The Forge has been involved in the delivery of Artsmark since its inception. The programme was piloted with schools in County Durham before it was rolled out nationally. In the early days, we worked alongside the local authority arts advisory service to recruit the first schools and supported them to navigate the copious paperwork that accompanied the programme. As time progressed, it became clear that there needed to be changes in the programme. We were measuring school’s quality of cultural provision on things that were more relevant to the cultural sector than schools.

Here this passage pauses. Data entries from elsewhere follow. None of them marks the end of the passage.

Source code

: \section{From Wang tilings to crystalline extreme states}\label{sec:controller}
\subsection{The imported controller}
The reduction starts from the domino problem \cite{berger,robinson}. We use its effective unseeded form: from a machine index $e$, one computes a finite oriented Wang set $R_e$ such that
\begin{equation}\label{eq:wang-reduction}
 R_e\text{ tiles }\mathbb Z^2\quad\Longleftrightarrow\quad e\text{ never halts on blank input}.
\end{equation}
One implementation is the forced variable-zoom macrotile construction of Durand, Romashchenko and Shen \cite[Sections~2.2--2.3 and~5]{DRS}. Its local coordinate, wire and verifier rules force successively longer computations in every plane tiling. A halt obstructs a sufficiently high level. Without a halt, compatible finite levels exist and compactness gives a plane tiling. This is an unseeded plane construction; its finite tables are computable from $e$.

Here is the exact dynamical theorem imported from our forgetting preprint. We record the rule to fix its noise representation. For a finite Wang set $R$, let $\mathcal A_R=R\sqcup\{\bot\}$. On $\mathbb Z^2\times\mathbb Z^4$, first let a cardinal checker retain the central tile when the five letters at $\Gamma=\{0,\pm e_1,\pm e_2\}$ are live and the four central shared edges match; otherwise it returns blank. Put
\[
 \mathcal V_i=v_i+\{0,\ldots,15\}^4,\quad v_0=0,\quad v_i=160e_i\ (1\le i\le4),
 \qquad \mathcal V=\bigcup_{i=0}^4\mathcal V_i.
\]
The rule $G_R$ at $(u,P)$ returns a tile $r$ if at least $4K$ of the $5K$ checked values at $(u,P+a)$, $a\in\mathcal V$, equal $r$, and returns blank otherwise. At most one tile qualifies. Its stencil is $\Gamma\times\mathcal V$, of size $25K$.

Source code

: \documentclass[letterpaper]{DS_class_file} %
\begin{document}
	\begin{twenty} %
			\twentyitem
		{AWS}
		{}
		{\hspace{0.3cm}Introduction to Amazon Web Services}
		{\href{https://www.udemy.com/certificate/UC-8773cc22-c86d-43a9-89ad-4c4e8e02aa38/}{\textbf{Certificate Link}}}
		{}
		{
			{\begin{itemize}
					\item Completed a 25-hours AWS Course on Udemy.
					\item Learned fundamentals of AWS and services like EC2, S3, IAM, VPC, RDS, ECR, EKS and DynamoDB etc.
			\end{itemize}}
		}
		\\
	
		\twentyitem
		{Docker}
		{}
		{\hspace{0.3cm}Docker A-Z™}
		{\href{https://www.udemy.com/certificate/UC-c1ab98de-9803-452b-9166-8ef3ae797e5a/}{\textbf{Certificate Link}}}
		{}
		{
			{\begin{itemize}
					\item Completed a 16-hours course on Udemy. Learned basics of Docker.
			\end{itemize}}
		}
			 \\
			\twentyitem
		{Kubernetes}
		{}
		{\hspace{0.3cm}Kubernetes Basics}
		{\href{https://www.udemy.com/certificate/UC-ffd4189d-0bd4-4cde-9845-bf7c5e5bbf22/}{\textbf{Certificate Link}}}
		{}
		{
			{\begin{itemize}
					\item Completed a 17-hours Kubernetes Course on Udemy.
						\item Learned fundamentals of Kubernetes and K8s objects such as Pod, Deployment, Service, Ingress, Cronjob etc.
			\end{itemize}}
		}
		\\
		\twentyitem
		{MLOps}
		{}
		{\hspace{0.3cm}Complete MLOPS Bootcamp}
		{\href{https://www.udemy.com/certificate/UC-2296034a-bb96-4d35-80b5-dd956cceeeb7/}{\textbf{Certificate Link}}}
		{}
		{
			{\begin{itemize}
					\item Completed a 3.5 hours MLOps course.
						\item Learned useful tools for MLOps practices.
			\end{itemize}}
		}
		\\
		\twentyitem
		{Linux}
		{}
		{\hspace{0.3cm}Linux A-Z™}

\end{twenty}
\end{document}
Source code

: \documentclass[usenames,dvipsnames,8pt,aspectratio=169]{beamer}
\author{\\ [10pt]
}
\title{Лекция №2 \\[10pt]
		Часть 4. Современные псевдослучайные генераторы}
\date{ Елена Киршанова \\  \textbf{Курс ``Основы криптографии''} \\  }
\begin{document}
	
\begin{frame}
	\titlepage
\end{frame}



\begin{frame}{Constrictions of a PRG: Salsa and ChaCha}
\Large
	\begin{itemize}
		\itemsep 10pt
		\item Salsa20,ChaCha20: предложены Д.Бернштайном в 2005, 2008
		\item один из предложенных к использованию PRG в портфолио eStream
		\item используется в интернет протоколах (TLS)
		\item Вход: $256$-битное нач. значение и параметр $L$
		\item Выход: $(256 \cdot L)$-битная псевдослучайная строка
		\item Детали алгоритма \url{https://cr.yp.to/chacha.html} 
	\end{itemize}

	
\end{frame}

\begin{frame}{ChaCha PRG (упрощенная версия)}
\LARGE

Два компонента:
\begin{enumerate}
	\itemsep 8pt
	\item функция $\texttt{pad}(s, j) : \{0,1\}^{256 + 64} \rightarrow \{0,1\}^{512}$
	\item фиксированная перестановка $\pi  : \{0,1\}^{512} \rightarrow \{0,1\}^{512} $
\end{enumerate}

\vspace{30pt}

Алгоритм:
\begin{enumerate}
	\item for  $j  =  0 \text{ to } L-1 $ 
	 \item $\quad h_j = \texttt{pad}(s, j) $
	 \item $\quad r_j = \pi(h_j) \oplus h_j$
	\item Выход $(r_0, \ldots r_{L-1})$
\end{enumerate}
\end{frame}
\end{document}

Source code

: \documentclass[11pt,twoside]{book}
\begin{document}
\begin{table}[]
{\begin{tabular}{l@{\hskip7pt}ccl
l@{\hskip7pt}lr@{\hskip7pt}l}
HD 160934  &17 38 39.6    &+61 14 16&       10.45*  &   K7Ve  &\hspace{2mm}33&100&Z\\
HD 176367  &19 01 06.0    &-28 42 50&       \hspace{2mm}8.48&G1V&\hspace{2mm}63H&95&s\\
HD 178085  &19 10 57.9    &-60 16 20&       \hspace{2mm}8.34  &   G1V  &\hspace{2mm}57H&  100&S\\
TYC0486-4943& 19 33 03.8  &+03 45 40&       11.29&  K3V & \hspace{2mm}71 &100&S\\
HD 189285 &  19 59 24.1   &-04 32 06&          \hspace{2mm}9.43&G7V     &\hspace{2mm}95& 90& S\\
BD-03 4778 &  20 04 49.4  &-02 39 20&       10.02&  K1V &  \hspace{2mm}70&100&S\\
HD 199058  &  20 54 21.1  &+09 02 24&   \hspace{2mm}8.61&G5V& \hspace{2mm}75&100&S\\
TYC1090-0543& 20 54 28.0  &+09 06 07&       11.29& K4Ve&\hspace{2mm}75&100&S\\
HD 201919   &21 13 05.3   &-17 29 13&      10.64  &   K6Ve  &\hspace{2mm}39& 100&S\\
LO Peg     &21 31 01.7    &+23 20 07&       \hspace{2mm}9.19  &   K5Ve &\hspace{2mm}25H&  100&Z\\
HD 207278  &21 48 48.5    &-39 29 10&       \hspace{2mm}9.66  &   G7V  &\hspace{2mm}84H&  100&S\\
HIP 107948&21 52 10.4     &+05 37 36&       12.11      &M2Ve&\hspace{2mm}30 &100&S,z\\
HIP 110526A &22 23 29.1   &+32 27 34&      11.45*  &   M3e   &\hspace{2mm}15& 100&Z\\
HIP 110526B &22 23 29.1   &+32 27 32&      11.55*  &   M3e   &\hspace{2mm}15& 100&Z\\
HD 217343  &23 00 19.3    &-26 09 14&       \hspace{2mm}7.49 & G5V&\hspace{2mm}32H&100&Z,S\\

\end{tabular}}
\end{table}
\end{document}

The shift in 2015 to create a framework that responded to school’s needs was both timely and vital. We now work with a flexible framework that responds to school priorities and a process that embeds creativity in the delivery of a broad and ambitious curriculum. It supports teachers and schools to understand how cultural learning is vital to providing a broad and balanced curriculum.

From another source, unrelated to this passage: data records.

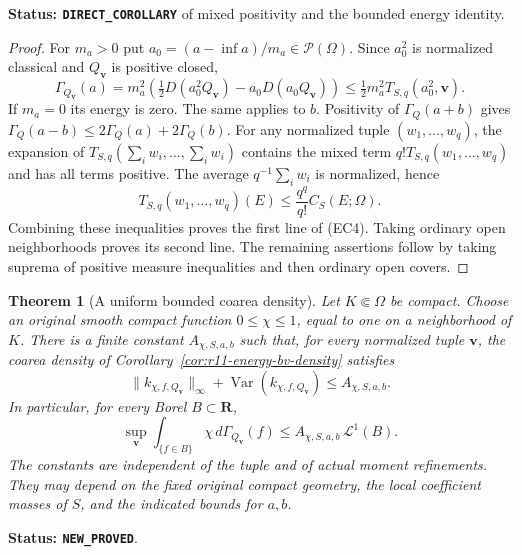 \documentclass[11pt,a4paper]{article}
\numberwithin{equation}{section}
\newtheorem{theorem}{Theorem}[section]
\theoremstyle{definition}
\theoremstyle{remark}
\begin{document}
\noindent\textbf{Status: \texttt{DIRECT\_COROLLARY}} of mixed
positivity and the bounded energy identity.

\begin{proof}
For $m_a>0$ put $a_0=(a-\inf a)/m_a\in\mathcal P(\Omega)$.
Since $a_0^2$ is normalized classical and $Q_{\mathbf v}$ is
positive closed,
\[
 \Gamma_{Q_{\mathbf v}}(a)
  =m_a^2\left(\tfrac12D(a_0^2Q_{\mathbf v})
                              -a_0D(a_0Q_{\mathbf v})\right)
  \le\tfrac12m_a^2T_{S,q}(a_0^2,\mathbf v).
\]
If $m_a=0$ its energy is zero.  The same applies to $b$.
Positivity of $\Gamma_Q(a+b)$ gives
$\Gamma_Q(a-b)\le2\Gamma_Q(a)+2\Gamma_Q(b)$.
For any normalized tuple $(w_1,\ldots,w_q)$, the expansion of
$T_{S,q}(\sum_iw_i,\ldots,\sum_iw_i)$ contains the mixed
term $q!T_{S,q}(w_1,\ldots,w_q)$ and has all terms positive.
The average $q^{-1}\sum_iw_i$ is normalized, hence
\[
 T_{S,q}(w_1,\ldots,w_q)(E)
                         \le\frac{q^q}{q!}C_S(E;\Omega).
\]
Combining these inequalities proves the first line of (EC4).
Taking ordinary open neighborhoods proves its second line.
The remaining assertions follow by taking suprema of positive
measure inequalities and then ordinary open covers.
\end{proof}

\begin{theorem}[A uniform bounded coarea density]
\label{thm:r11-uniform-coarea-density}
Let $K\Subset\Omega$ be compact.  Choose an original smooth
compact function $0\le\chi\le1$, equal to one on a neighborhood
of $K$.  There is a finite constant $A_{\chi,S,a,b}$ such that,
for every normalized tuple $\mathbf v$, the coarea density of
Corollary~\ref{cor:r11-energy-bv-density} satisfies
\[
 \|k_{\chi,f,Q_{\mathbf v}}\|_{\infty}
 +\operatorname{Var}(k_{\chi,f,Q_{\mathbf v}})
                                      \le A_{\chi,S,a,b}.
 \tag{EC5}
\]
In particular, for every Borel $B\subset\mathbf R$,
\[
 \sup_{\mathbf v}
  \int_{\{f\in B\}}\chi\,d\Gamma_{Q_{\mathbf v}}(f)
                      \le A_{\chi,S,a,b}\,\mathcal L^1(B).
 \tag{EC6}
\]
The constants are independent of the tuple and of actual
moment refinements.  They may depend on the fixed original
compact geometry, the local coefficient masses of $S$, and
the indicated bounds for $a,b$.
\end{theorem}

\noindent\textbf{Status: \texttt{NEW\_PROVED}}.
\end{document}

The Forge is a creative organisation committed to improving the life chances of young people through the arts, which makes us the ideal partner to support CBNE in delivering Artsmark in the region. Here in the North East we have a tendency to do things a bit differently, and we are the only model in the country where the Bridge organisation partners directly with a National Portfolio Organisation to deliver the Artsmark programme. This unique partnership has produced some significant results - 24% of schools in our region are now on an Artsmark journey. However, we know we can improve and are constantly working with schools and our colleagues at CBNE to develop our practice in supporting schools.
As well as my role as Executive Director of The Forge, I am also the Chair of Culture Durham. We recently found out that we had been longlisted to become City of Culture in 2025. As I said before, we do things a bit differently in the North East, and our bid is for the whole of the County as we know there is so much more to Durham than just the City. Gaining UK City of Culture 2025 would bring transformational social and economic benefits to County Durham. It would attract investment, increase visitor numbers, and provide an opportunity for us to show the rest of the country, and the world, what we have to offer. Although the focus will be Durham, I have no doubt that a successful bid will be beneficial to the region as a whole. We are inviting schools and young people to be a central part of our bid and we’d love to hear from teachers and students about how we might be able to work with you to maximise the benefit of this unique opportunity and make the North East an even more outstanding region for its arts and cultural provision.